Meradia was retained by an $8 billion AUM multi-family office to assess their investment application stack, organizational design, and operational processes. Like many investment management firms, the company had grown over time and their system stack had become ‘patchworked’, resulting in an operating model that had become overly manual and inefficient. Our initial assessment determined that most of the functional pain could be traced back to a lack of a fit-for-purpose investment book of record. In addition to the IBOR need, the multi-family office sought a comprehensive accounting package that could meet multiple operational objectives including IBOR, General Ledger, Participant Record-Keeping, Reconciliation and security-level Investment Performance, along with suitable reference data to support complex security valuation. In addition to US Equities and Bonds the family offices held overseas investments, direct investments, co-investments, private equity, real-estate, bank loans and derivatives including swaps.

ANALYSIS

We worked closely with stakeholders to specify, document, and prioritize core requirements. It was understood there was not going to be a one-size-fits-all solution so the challenge was to find a platform that would support as much of the operation as possible. Knowing this at the outset, we organized the RFP according to function such that the strengths and weaknesses of different solutions could be readily ascertained and the client could easily decide the impact of adding supplemental components to a strong core platform.

RESULTS

Client benefits include:

  1. We identified a solution that supported approximately 70% of operation including partnership accounting, reconciliation, IBOR, and some performance measurement.
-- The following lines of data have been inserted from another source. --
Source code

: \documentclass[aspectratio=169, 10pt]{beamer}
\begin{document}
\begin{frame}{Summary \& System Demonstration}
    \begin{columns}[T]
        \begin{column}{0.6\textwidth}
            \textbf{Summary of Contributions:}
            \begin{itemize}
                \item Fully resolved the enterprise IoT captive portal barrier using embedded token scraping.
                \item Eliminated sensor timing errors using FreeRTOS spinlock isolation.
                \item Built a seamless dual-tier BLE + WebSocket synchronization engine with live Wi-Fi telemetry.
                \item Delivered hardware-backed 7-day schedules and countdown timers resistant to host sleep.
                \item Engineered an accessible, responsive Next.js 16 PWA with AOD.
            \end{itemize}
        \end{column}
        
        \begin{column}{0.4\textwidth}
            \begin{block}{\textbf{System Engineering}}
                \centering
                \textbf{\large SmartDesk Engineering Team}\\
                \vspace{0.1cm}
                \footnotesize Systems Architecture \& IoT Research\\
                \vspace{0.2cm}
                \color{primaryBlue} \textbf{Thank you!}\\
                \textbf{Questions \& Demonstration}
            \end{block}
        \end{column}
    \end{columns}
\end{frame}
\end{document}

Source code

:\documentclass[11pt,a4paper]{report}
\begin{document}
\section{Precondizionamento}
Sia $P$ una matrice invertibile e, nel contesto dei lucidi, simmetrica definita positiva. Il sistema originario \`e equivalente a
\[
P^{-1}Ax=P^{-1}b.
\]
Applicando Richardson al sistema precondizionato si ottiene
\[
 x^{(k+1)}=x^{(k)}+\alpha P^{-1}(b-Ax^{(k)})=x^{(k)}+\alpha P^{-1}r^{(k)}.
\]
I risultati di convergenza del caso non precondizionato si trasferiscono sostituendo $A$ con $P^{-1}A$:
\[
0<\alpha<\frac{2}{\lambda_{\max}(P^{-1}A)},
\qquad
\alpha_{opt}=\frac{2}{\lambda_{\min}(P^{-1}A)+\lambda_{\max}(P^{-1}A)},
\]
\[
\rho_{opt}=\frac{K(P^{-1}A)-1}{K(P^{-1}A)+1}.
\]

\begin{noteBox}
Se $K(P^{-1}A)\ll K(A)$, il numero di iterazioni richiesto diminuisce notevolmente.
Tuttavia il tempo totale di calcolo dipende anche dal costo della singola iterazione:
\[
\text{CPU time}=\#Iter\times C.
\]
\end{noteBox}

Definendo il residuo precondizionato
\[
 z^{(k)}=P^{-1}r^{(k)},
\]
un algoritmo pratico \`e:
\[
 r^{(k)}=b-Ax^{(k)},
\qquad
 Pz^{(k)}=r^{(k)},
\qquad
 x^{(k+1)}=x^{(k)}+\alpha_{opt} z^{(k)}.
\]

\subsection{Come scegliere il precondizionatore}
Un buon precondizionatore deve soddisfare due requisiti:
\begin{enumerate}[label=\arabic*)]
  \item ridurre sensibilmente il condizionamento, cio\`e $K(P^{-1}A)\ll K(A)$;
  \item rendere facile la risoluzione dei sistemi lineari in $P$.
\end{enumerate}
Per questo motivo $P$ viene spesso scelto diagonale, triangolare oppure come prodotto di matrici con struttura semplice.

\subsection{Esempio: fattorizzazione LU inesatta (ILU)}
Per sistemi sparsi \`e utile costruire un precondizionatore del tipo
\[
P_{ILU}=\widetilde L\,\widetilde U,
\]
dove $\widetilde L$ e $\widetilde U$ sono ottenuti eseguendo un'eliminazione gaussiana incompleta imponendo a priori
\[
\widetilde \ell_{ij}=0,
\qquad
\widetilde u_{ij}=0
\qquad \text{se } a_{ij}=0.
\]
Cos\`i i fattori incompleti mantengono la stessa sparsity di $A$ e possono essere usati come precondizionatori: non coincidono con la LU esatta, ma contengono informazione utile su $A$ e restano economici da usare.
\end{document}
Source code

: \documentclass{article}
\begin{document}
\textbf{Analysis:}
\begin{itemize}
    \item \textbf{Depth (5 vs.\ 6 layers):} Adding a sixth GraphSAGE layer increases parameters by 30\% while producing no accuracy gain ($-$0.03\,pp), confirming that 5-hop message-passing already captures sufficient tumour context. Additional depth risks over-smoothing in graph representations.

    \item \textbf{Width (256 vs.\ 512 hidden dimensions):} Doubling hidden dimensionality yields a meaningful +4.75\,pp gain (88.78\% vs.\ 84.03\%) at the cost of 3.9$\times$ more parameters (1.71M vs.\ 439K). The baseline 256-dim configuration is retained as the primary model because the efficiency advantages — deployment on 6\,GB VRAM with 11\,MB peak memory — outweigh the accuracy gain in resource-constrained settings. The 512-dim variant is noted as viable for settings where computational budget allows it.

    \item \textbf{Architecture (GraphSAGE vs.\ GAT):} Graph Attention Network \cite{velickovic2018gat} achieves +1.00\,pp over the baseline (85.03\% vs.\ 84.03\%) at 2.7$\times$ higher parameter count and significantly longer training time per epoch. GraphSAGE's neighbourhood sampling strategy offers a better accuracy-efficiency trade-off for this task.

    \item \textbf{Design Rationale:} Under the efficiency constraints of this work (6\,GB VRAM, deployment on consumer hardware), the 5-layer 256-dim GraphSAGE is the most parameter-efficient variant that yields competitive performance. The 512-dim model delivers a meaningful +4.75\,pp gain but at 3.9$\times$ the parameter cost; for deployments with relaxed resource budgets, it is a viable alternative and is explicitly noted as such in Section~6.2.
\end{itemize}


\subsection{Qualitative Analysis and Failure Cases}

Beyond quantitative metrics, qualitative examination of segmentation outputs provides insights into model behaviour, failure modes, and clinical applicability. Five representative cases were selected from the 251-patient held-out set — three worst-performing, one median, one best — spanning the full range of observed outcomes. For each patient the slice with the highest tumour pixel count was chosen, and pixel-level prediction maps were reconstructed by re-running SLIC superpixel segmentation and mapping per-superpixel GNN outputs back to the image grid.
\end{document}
The remaining 30% was supported by proprietary solutions and enhancements to the existing general ledger, which was a bonus considering the assumption that the GL would need replacement.
  2. We specified cross-functional requirements like look-through performance reporting (combining partnership accounting with their investment performance calculation objectives) our client overlooked.
  3. We shielded client teams with busy day-to-day schedules from taxing vendor interactions. We were able to quickly narrow down our client’s 30 vendor long list. Once the RFP was submitted, we were often asked to review it line-by-line with vendors, explain in repetitive detail the requirements particularly unique to this client, work closely with vendor technology teams to load specific data sets for demos and to answer a daily deluge of ad-hoc questions from various stakeholders.
  4. After consulting with vendor-specific SMEs, we worked closely with both client and vendor to create demos that would specifically highlight both product strengths and areas of weakness during targeted demos.
  5. We coached the client before and during the negotiation process on pricing, implementation fees, and service level agreements.